In the material below, count the lines where the word "failures" appears. Nothing but the number, please.

== == ==

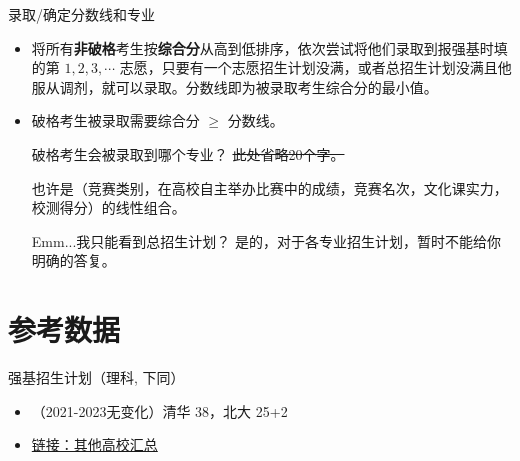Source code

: \documentclass{beamer}
\begin{document}
\begin{frame}{录取/确定分数线和专业}
    \begin{itemize}
        \pause
        \item 将所有\textbf{非破格}考生按\textbf{综合分}从高到低排序，依次尝试将他们录取到报强基时填的第 $1, 2, 3, \cdots$ 志愿，只要有一个志愿招生计划没满，或者总招生计划没满且他服从调剂，就可以录取。分数线即为被录取考生综合分的最小值。
        \item 破格考生被录取需要综合分 $\geq$ 分数线。
        \pause
        \begin{exampleblock}{破格考生会被录取到哪个专业？}
        \sout{此处省略20个字。} \par
        也许是（竞赛类别，在高校自主举办比赛中的成绩，竞赛名次，文化课实力，校测得分）的线性组合。
        \end{exampleblock}
        \pause
        \begin{exampleblock}{Emm...我只能看到总招生计划？}
        是的，对于各专业招生计划，暂时不能给你明确的答复。
        \end{exampleblock}
    \end{itemize}
\end{frame}

\section{参考数据}

\begin{frame}{强基招生计划（理科, 下同）}
    \pause
    \begin{itemize}
        \item （2021-2023无变化）清华 38，北大 25+2
        \item \href{https://www.zizzs.com/c/202304/96296.html}{链接：其他高校汇总}
    \end{itemize}
\end{frame}
\end{document}
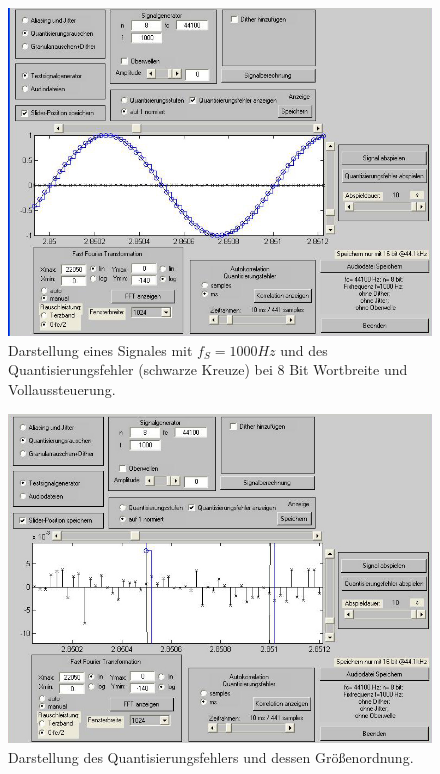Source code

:\begin{figure}[h!]
\centering
\includegraphics[width=\columnwidth]{figures/Aufg1/2_1_1.JPG} 
\caption{Darstellung eines Signales mit $f_S = 1000Hz$ und des Quantisierungsfehler (schwarze Kreuze) bei 8 Bit Wortbreite und Vollaussteuerung.}
\end{figure}

\begin{figure}[h!]
\centering
\includegraphics[width=\columnwidth]{figures/Aufg1/2_1_3.JPG} 
\caption{Darstellung des Quantisierungsfehlers und dessen Größenordnung.}
\end{figure}

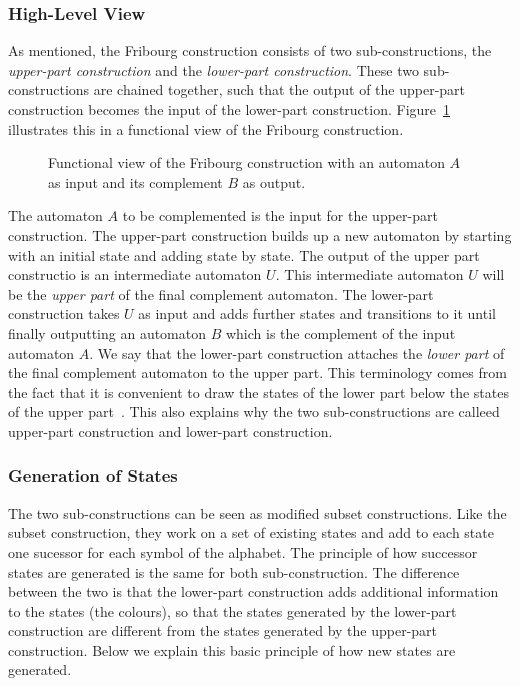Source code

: \subsubsection{High-Level View}
As mentioned, the Fribourg construction consists of two sub-constructions, the \textit{upper-part construction} and the \textit{lower-part construction}. These two sub-constructions are chained together, such that the output of the upper-part construction becomes the input of the lower-part construction. Figure~\ref{fribourg_construction} illustrates this in a functional view of the Fribourg construction.

\begin{figure}[htb]
\centering
\FribourgConstruction
\caption{Functional view of the Fribourg construction with an automaton $A$ as input and its complement $B$ as output.}
\label{fribourg_construction}
\end{figure}

The automaton $A$ to be complemented is the input for the upper-part construction. The upper-part construction builds up a new automaton by starting with an initial state and adding state by state. The output of the upper part constructio is an intermediate automaton $U$. This intermediate automaton $U$ will be the \textit{upper part} of the final complement automaton. The lower-part construction takes $U$ as input and adds further states and transitions to it until finally outputting an automaton $B$ which is the complement of the input automaton $A$. We say that the lower-part construction attaches the \textit{lower part} of the final complement automaton to the upper part. This terminology comes from the fact that it is convenient to draw the states of the lower part below the states of the upper part~\cite{2014_joel_ulrich}. This also explains why the two sub-constructions are calleed upper-part construction and lower-part construction.


\subsubsection{Generation of States}
The two sub-constructions can be seen as modified subset constructions. Like the subset construction, they work on a set of existing states and add to each state one sucessor for each symbol of the alphabet. The principle of how successor states are generated is the same for both sub-construction. The difference between the two is that the lower-part construction adds additional information to the states (the colours), so that the states generated by the lower-part construction are different from the states generated by the upper-part construction. Below we explain this basic principle of how new states are generated.

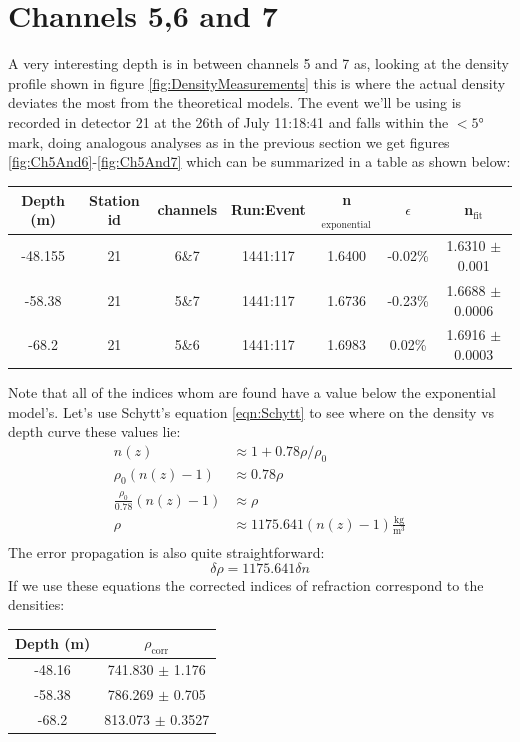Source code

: \section{Channels 5,6 and 7}
A very interesting depth is in between channels 5 and 7 as, looking
at the density profile shown in figure \ref{fig:DensityMeasurements}
this is where the actual density deviates the most from the
theoretical models.  The event we'll be using is recorded in
detector 21 at the 26th of July 11:18:41 and falls within the $<5$°
mark, doing analogous analyses as in the previous section we get
figures \ref{fig:Ch5And6}-\ref{fig:Ch5And7} which can be summarized in a table as shown below:
\begin{center}
\begin{tabular}{||c c c c c c c||}
 \hline
 Depth (m) & Station id & channels & Run:Event & n$_\text{exponential}$ & $\epsilon$ & n$_\text{fit}$\\ [0.5ex]
 \hline\hline
 -48.155 & 21 & 6\&7 & 1441:117 & 1.6400 & -0.02\% & 1.6310 $\pm$ 0.001 \\
 -58.38 & 21 & 5\&7 & 1441:117 & 1.6736 & -0.23\% & 1.6688 $\pm$ 0.0006 \\
 -68.2 & 21 & 5\&6 & 1441:117 & 1.6983 & 0.02\% & 1.6916 $\pm$ 0.0003 \\
 \hline
\end{tabular}
\end{center}
Note that all of the indices whom are found have a value below the
exponential model's.  Let's use Schytt's equation \ref{eqn:Schytt}
to see where on the density vs depth curve these values lie:
\begin{align}
	n(z) &\approx 1 + 0.78\rho/\rho_0\\
	\rho_0(n(z) - 1) &\approx 0.78\rho\\
	\frac{\rho_0}{0.78}(n(z) - 1) &\approx \rho\\
	\rho &\approx 1175.641(n(z) - 1)\frac{\text{kg}}{\text{m}^3}\\
\end{align}
The error propagation is also quite straightforward:
\begin{equation}
	\delta \rho = 1175.641\delta n
\end{equation}
If we use these equations the corrected indices of refraction
correspond to the densities:
\begin{center}
\begin{tabular}{||c c||}
 \hline
 Depth (m) & $\rho_\text{corr}$\\ [0.5ex]
 \hline\hline
 -48.16 & 741.830 $\pm$ 1.176 \\
 -58.38 & 786.269 $\pm$ 0.705 \\
 -68.2 & 813.073 $\pm$ 0.3527 \\
 \hline
\end{tabular}
\end{center}
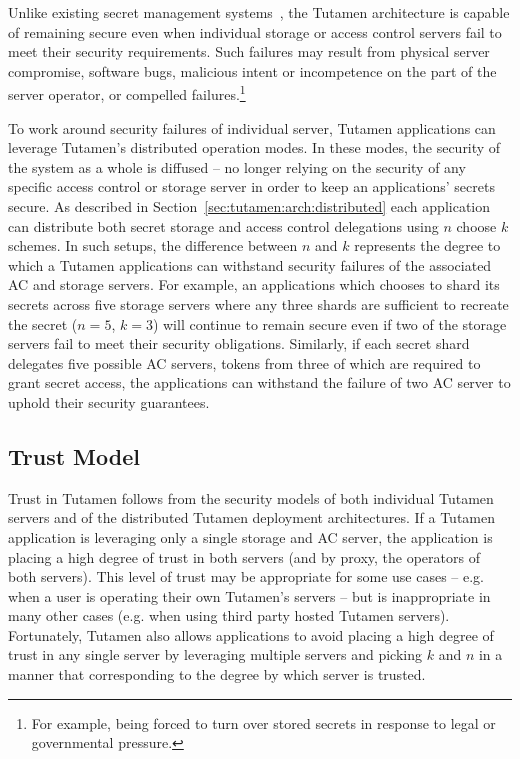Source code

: Unlike existing secret management systems~\cite{vault, confidant,
  keywhiz}, the Tutamen architecture is capable of remaining secure
even when individual storage or access control servers fail to meet
their security requirements. Such failures may result from physical
server compromise, software bugs, malicious intent or incompetence on
the part of the server operator, or compelled failures.\footnote{For
  example, being forced to turn over stored secrets in response to
  legal or governmental pressure.}

To work around security failures of individual server, Tutamen
applications can leverage Tutamen's distributed operation modes. In
these modes, the security of the system as a whole is diffused -- no
longer relying on the security of any specific access control or
storage server in order to keep an applications' secrets secure. As
described in Section~\ref{sec:tutamen:arch:distributed} each
application can distribute both secret storage and access control
delegations using $n$ choose $k$ schemes. In such setups, the
difference between $n$ and $k$ represents the degree to which a
Tutamen applications can withstand security failures of the associated
AC and storage servers. For example, an applications which chooses to
shard its secrets across five storage servers where any three shards
are sufficient to recreate the secret ($n=5$, $k=3$) will continue to
remain secure even if two of the storage servers fail to meet their
security obligations. Similarly, if each secret shard delegates five
possible AC servers, tokens from three of which are required to grant
secret access, the applications can withstand the failure of two AC
server to uphold their security guarantees.


\subsection{Trust Model}

Trust in Tutamen follows from the security models of both individual
Tutamen servers and of the distributed Tutamen deployment
architectures. If a Tutamen application is leveraging only a single
storage and AC server, the application is placing a high degree of
trust in both servers (and by proxy, the operators of both
servers). This level of trust may be appropriate for some use cases --
e.g. when a user is operating their own Tutamen's servers -- but is
inappropriate in many other cases (e.g. when using third party hosted
Tutamen servers). Fortunately, Tutamen also allows applications to
avoid placing a high degree of trust in any single server by
leveraging multiple servers and picking $k$ and $n$ in a manner that
corresponding to the degree by which server is trusted.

== == ==

- _REPLY_
4